All message passing between the storage nodes and the master is limited by a timeout. Note that it is possible, under exceptional circumstances, that less than K replicas are written due to lack of rollback functionality in the last step. However, the client is informed about the number of replicas written, so it can safely reissue the tag request, if it notices an insufficient number of replicas. In any case, garbage collection process will recreate the missing replicas eventually.

Tag delete

Deleting a tag is a non-trivial operation. Obviously deleting just the newest version of the tag is insufficient, as this would merely resurface a previous version. Deleting all versions of the tag is not very robust, as it is very likely that a temporarily unavailable node might contain a version of the tag, which would resurface once the node becomes available again.

DDFS uses a special tag (metatag) +deleted (inaccessible to the user due to the plus sign), to list deleted tags. Each tag operation checks whether the requested tag exists on this list, to hide deleted tags from the user. Actual deletion is handled by garbage collector in ddfs/ddfs_gc_main:process_deleted().

The deleted tag is kept on the +deleted list until all known versions of the tag have been garbage collected, and a sufficient quarantine period has passed since the last seen version, to ensure that all nodes which might be temporarily unavailable have been restarted.

Due to this mechanism, it is critical that no node stays unavailable for more than ?DELETED_TAG_EXPIRES (see ddfs/config.hrl) days before restarting. The period is currently one month.

Garbage collection and Re-replication

A central background process implements garbage collection and re-replication, ensuring the consistency and persistence of data and metadata in DDFS. It takes care of the following tasks:

  • Remove leftover !partial. files (from failed PUT operations).
  • Remove orphaned tags (old versions and deleted tags).
  • Remove orphaned blobs (blobs not referred by any tag).
  • Recover lost replicas for non-orphaned blobs (from lost tag updates)
  • Deleted old deleted tags from the +deleted metatag.
  • Re-replicate blobs that do not have enough replicas.
  • Update tags that contain blobs that were re-replicated, and/or re-replicate tags that don’t have enough replicas.

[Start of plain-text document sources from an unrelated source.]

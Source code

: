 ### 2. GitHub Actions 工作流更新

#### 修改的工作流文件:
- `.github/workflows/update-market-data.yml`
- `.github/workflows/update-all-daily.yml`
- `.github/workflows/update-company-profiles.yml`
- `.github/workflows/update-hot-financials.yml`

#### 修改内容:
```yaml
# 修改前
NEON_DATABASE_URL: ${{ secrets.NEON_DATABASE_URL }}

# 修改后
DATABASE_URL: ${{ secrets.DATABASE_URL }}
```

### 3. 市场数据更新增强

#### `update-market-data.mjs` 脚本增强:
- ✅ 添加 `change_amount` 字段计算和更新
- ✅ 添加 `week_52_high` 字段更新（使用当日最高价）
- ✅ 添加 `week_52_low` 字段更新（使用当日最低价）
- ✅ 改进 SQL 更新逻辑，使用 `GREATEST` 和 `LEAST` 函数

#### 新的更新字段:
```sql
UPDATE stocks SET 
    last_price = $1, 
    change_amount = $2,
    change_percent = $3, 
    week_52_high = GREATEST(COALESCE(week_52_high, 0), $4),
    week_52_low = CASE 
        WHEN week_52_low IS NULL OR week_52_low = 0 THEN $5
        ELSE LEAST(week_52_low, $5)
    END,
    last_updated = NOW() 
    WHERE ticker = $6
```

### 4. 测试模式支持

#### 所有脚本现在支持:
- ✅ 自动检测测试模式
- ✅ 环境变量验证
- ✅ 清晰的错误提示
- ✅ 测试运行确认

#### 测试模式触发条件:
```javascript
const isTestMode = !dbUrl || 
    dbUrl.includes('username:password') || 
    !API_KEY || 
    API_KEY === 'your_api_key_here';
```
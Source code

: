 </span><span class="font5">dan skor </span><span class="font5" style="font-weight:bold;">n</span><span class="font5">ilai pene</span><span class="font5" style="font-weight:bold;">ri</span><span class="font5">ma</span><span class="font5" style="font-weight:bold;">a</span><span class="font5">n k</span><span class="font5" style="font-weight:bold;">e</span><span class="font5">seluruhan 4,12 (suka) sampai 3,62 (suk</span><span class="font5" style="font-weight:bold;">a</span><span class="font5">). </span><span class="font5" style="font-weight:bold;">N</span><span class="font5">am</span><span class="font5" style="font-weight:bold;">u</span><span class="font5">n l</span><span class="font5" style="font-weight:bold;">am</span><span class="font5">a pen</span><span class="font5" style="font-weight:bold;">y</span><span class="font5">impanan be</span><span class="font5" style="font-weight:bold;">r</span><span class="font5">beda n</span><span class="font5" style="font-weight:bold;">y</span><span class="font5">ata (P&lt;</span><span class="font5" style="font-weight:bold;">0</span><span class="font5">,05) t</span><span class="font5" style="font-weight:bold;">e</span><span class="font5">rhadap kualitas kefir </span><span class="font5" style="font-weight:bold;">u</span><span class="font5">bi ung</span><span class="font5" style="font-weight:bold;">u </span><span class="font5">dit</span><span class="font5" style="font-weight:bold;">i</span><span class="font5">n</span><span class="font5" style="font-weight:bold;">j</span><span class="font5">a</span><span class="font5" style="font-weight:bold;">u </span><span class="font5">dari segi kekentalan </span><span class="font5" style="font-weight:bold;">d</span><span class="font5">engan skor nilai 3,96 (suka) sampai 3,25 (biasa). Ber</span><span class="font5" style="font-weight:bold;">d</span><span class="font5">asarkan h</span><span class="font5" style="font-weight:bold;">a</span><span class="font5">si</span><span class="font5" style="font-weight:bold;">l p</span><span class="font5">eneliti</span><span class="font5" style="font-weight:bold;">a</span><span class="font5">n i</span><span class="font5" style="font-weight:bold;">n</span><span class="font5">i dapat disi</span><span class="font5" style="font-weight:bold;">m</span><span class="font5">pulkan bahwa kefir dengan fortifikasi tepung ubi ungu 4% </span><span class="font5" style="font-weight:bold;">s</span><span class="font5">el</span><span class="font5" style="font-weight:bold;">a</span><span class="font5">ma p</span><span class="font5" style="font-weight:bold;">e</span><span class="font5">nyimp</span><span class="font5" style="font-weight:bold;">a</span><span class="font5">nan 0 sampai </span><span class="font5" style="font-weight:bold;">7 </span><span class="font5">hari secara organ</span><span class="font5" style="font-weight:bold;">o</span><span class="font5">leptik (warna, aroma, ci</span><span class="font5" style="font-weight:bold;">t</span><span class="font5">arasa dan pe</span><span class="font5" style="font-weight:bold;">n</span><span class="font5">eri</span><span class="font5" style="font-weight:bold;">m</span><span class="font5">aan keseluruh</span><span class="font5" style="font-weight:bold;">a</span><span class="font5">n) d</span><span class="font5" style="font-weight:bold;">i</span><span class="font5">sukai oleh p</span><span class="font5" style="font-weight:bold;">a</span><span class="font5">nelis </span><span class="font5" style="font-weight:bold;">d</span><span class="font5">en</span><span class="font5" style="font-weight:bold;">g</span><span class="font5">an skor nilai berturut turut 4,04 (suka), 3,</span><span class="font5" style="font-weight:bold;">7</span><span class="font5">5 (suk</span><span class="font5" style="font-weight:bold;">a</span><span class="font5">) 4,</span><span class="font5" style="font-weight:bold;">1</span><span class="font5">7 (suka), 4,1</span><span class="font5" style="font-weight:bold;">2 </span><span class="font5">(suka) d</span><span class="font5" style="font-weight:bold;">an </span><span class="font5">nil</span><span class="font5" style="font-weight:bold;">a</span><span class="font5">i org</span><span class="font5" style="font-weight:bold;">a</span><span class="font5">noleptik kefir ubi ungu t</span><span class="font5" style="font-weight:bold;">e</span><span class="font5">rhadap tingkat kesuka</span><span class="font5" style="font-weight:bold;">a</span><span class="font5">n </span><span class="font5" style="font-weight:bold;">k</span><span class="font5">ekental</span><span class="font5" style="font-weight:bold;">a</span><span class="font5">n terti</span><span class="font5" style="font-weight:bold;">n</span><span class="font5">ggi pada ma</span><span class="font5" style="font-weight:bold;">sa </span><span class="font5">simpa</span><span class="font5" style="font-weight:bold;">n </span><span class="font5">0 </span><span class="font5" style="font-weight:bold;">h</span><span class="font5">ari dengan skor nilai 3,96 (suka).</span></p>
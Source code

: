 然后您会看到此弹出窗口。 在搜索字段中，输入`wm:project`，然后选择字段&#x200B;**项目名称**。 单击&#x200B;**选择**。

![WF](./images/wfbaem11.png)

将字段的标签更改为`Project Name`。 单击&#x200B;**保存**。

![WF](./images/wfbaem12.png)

Garbage collection and re-replication are documented at the beginning of ddfs/ddfs_gc_main.erl. They are performed only when the cluster is in a safe state with respect to Fault tolerance, i.e. there are fewer than K failed nodes in the cluster.

Fault tolerance

DDFS piggybacks on Disco on fault-tolerance. It relies on Disco’s node_mon.erl to monitor availability of nodes, and to blacklist unavailable nodes.

Currently many operations are set to fail if more than K - 1 nodes are down at the same time. Given K-way replication, this policy gives a good guarantee that the returned data is always consistent. However, in a large cluster (say, more than 100 nodes), it is quite possible to have more than two nodes down (with the default 3-way replication) at any point of time. Increasing K when the cluster grows is not a good option, as this would be wasteful and it would increase latencies unnecessarily.

One possible solution to this issue is to restrict node operations to a subset of nodes instead of all of them. This would mean that the K - 1 limit of failed nodes is imposed on a fixed subset of nodes, which is a very reasonable assumption on a cluster of any size. The node space could be partitioned using a consistent hashing mechanism, which could be integrated to ddfs/ddfs_tag.erl without major changes in the overall architecture of DDFS.